Task prompt = Go through the data and report each line that holds the string "starting".

Task inputs =
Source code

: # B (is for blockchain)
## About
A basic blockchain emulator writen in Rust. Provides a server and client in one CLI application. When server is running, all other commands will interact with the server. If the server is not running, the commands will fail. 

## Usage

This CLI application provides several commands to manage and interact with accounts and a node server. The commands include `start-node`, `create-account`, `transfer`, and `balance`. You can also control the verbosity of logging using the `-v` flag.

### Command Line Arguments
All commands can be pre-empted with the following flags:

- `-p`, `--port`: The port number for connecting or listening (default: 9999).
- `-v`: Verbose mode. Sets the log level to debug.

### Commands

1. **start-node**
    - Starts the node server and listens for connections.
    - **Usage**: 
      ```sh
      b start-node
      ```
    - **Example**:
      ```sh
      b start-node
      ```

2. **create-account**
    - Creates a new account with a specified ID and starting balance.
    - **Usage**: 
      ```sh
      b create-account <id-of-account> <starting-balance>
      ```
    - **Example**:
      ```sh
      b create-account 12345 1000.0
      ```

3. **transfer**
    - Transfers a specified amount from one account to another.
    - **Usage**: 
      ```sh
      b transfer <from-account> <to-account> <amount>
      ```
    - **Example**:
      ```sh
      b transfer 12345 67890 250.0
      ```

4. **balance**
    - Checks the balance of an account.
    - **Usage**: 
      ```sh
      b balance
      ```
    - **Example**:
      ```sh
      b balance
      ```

Output of the exercise =
    - Creates a new account with a specified ID and starting balance.
      b create-account <id-of-account> <starting-balance>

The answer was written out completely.